↓

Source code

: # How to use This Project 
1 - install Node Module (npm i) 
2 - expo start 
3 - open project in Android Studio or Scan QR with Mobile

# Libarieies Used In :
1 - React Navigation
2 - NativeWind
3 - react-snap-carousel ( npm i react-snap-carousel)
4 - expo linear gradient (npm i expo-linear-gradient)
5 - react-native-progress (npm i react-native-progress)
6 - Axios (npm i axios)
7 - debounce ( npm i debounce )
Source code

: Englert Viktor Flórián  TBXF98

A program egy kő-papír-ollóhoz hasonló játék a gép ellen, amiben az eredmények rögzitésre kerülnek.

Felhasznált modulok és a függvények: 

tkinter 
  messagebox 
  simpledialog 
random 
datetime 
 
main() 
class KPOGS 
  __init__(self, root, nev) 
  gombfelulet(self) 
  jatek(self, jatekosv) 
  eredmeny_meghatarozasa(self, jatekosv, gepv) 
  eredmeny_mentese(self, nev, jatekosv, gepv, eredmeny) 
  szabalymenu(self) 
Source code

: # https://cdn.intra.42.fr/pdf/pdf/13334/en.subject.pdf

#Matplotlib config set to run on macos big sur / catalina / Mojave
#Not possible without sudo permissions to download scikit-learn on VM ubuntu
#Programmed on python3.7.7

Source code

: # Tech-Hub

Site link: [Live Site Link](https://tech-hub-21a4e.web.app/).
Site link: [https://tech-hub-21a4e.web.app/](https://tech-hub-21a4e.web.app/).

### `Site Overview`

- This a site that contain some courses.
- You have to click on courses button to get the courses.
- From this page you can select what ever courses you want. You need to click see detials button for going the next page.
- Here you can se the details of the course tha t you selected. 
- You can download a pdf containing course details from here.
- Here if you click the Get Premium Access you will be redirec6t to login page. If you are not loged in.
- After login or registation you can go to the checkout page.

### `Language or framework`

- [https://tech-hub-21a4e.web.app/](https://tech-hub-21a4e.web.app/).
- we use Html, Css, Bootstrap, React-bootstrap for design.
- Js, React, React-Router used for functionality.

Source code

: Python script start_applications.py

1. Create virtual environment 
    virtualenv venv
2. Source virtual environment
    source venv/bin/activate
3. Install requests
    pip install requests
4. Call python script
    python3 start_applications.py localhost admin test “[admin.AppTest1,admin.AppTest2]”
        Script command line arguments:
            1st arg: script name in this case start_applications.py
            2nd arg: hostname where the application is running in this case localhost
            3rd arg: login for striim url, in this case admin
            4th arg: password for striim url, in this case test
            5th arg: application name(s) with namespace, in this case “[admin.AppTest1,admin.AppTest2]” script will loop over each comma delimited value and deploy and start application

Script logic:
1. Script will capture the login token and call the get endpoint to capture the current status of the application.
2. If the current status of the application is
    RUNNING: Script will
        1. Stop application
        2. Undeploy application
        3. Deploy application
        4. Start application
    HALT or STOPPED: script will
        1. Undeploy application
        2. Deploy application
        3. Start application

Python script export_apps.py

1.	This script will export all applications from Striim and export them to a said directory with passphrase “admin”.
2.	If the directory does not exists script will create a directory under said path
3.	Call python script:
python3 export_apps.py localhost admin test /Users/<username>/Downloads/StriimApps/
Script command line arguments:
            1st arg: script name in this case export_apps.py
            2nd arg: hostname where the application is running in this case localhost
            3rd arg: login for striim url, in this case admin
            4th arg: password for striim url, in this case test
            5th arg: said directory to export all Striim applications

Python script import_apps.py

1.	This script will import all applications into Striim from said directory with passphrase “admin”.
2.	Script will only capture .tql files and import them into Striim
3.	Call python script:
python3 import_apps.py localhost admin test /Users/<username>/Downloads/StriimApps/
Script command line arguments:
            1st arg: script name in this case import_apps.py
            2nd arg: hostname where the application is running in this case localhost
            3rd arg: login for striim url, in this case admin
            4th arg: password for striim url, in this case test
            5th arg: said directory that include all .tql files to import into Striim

↑

WHAT TO WORK ON: Reproduce exactly, and only, the part of the listing above that begins at the line with "- we use Html, Css, Bootstrap, React-bootstrap" and goes on through the line with "4. Start application".

WRITTEN SOLUTION:
- we use Html, Css, Bootstrap, React-bootstrap for design.
- Js, React, React-Router used for functionality.

Source code

: Python script start_applications.py

1. Create virtual environment 
    virtualenv venv
2. Source virtual environment
    source venv/bin/activate
3. Install requests
    pip install requests
4. Call python script
    python3 start_applications.py localhost admin test “[admin.AppTest1,admin.AppTest2]”
        Script command line arguments:
            1st arg: script name in this case start_applications.py
            2nd arg: hostname where the application is running in this case localhost
            3rd arg: login for striim url, in this case admin
            4th arg: password for striim url, in this case test
            5th arg: application name(s) with namespace, in this case “[admin.AppTest1,admin.AppTest2]” script will loop over each comma delimited value and deploy and start application

Script logic:
1. Script will capture the login token and call the get endpoint to capture the current status of the application.
2. If the current status of the application is
    RUNNING: Script will
        1. Stop application
        2. Undeploy application
        3. Deploy application
        4. Start application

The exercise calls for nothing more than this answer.